Nahles fordert Abschaffung der „unseligen Frühverrentungspraxis“

Esken schließt Anhebung des gesetzlichen Rentenalters aus

Chefin der Bundesagentur für Arbeit, Andrea Nahles

BA-Chefin Andrea Nahles fordert die Abschaffung der Frühverrentungsprogramme für ältere Beschäftigte in deutschen Unternehmen. „Es ist höchste Zeit, dass die Unternehmen, die so vorgehen, verstehen, dass die demografische Entwicklung auch sie betrifft, durch die Coronakrise scheint die unselige Frühverrentungspraxis wieder zugenommen zu haben“, sagte sie der „Rheinischen Post“. „Aus gesamtwirtschaftlicher Sicht sind Frühverrentungsprogramme kontraproduktiv, gerade die erfahrenen Fachkräfte brauchen wir doch so lange wie möglich im Arbeitsmarkt“, sagte die Vorstandsvorsitzende der Bundesagentur für Arbeit.

Vor allem große Unternehmen, darunter viele Dax-Konzerne, verabschieden ihre Beschäftigten oft frühzeitig, viele Altersteilzeit-Programme beginnen bei 60 Jahren oder sogar noch früher. Die Beschäftigungsquoten Älterer seien zwar seit 2015 spürbar gestiegen, aber es stecke bei Älteren noch ein „erhebliches Arbeitskräftepotenzial“ gegen den Fachkräftemangel. „Die Beschäftigungsquote bei den 60-jährigen Männern ist seit 2015 von 55 auf 63,5 Prozent gestiegen, bei den 63-Jährigen hat sie sich von 25 auf 50 Prozent verdoppelt. Bei Frauen ist der Trend ähnlich: 1,3 Millionen Menschen arbeiten auch über das Rentenalter hinaus, eine Million davon in Minijobs, 300.000 sozialversicherungspflichtig“, so Nahles. Befragungen hätten gezeigt, dass rund 90 Prozent von ihnen in ihrem bisherigen Betrieb weiterarbeiten. „Hier sehe ich ein erhebliches Arbeitskräftepotenzial: Wenn mehr Arbeitgeber im individuellen Gespräch mit ihren älteren Mitarbeitern klären würden, wie sie weiterbeschäftigt werden könnten, würden sicher noch mehr ältere Arbeitnehmer im Job bleiben als bisher“, sagte sie.

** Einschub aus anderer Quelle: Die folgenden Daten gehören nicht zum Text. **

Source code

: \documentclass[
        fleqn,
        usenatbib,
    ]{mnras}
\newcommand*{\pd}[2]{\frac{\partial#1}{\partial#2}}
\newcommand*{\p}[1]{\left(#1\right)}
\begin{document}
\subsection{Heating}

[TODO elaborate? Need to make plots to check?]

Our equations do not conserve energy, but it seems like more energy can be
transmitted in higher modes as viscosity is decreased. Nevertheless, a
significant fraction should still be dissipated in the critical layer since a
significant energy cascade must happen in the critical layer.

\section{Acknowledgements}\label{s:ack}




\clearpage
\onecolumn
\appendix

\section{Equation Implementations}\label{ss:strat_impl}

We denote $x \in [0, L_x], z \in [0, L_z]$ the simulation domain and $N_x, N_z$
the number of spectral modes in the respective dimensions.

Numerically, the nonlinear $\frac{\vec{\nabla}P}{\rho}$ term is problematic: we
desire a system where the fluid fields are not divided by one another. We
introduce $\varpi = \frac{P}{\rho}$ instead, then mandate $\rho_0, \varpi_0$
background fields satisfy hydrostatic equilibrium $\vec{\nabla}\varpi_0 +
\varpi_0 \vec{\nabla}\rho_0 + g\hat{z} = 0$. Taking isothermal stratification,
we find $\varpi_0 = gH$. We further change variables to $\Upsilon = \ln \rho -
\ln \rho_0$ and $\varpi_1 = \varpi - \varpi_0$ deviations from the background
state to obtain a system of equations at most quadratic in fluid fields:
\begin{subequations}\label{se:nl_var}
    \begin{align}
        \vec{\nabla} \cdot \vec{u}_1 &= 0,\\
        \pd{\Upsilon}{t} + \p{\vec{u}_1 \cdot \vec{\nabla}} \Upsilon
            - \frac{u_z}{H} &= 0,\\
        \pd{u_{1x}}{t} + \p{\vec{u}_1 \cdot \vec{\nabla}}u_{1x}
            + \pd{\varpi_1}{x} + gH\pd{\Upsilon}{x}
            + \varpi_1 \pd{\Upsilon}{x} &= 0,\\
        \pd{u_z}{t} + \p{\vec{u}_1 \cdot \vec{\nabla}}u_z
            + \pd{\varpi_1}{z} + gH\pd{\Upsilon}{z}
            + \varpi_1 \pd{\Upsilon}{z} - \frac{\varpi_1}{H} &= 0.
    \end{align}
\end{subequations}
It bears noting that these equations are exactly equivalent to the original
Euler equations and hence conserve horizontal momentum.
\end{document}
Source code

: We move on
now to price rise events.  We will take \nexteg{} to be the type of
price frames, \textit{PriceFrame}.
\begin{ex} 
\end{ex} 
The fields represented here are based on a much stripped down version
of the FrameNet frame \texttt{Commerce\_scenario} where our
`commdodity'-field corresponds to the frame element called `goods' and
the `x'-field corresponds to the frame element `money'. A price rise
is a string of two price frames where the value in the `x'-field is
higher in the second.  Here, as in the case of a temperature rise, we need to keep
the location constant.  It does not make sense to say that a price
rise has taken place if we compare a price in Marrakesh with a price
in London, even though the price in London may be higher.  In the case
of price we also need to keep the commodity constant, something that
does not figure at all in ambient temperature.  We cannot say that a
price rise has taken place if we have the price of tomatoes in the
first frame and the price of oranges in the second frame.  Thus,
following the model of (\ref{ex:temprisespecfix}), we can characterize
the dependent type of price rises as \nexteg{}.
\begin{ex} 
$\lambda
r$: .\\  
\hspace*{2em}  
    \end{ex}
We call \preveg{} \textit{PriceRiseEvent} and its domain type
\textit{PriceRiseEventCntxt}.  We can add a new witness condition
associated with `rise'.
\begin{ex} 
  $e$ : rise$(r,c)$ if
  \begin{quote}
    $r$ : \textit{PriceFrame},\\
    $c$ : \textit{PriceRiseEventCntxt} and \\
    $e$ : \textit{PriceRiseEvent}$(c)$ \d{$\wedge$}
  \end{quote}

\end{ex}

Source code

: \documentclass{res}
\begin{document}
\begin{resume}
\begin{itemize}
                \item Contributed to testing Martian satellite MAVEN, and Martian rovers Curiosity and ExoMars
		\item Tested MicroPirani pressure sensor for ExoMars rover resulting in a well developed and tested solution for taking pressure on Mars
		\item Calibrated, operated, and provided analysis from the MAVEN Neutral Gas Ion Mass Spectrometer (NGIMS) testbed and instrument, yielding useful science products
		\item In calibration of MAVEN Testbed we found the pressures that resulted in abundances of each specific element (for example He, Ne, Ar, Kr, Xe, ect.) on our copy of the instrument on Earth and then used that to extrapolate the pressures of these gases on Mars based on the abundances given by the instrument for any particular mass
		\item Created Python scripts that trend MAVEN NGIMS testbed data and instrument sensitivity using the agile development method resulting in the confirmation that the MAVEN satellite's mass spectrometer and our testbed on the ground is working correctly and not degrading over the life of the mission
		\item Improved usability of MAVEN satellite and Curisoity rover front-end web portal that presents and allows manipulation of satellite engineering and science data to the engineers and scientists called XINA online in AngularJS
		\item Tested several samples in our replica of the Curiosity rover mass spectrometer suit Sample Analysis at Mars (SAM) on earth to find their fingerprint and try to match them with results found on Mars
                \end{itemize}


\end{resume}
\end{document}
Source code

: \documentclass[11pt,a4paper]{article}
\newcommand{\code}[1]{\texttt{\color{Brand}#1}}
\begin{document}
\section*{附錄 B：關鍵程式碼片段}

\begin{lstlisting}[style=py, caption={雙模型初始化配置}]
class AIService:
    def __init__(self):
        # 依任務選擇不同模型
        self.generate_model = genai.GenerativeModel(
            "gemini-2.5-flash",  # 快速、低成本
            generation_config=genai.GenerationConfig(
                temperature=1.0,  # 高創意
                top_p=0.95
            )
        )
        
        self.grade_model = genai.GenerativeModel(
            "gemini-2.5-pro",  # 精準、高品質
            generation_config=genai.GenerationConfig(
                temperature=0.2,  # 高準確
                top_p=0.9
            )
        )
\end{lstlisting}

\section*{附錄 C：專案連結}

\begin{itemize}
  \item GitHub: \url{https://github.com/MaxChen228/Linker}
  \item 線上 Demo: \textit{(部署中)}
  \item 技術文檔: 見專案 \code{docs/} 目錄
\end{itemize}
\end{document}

Esken schließt Anhebung des gesetzlichen Rentenalters aus

In der Debatte über die Zukunft der Rente hat die SPD-Vorsitzende Saskia Esken eine Verlängerung der Lebensarbeitszeit ausgeschlossen. „Mit der SPD wird es keine Erhöhung des Renteneintrittsalter geben“, sagte Esken den Zeitungen der Funke-Mediengruppe. „Wir haben großen Respekt vor der Arbeitsleistung der Menschen. Die Erhöhung des Renteneintrittsalters wäre ungerecht und für viele eine versteckte Rentenkürzung.“ Zuletzt hatte sich die Wirtschaftsweise Veronika Grimm dafür ausgesprochen, die Lebensarbeitszeit automatisch zu verlängern. „Es ist fraglos notwendig, das gesetzliche Rentenalter weiter anzuheben“, sagte sie den Funke-Zeitungen. „Man sollte die Regelaltersgrenze für den Renteneintritt an die Lebenserwartung koppeln.“ Konkret schlug das Mitglied im Sachverständigenrat Wirtschaft vor: „Die Formel in Zukunft könnte sein: Nimmt die Lebenserwartung um ein Jahr zu, so würden zwei Drittel des zusätzlichen Jahres der Erwerbsarbe  it zugeschlagen und ein Drittel dem Ruhestand.“ Ausnahmen müsste es bei gesundheitlichen Beeinträchtigungen geben.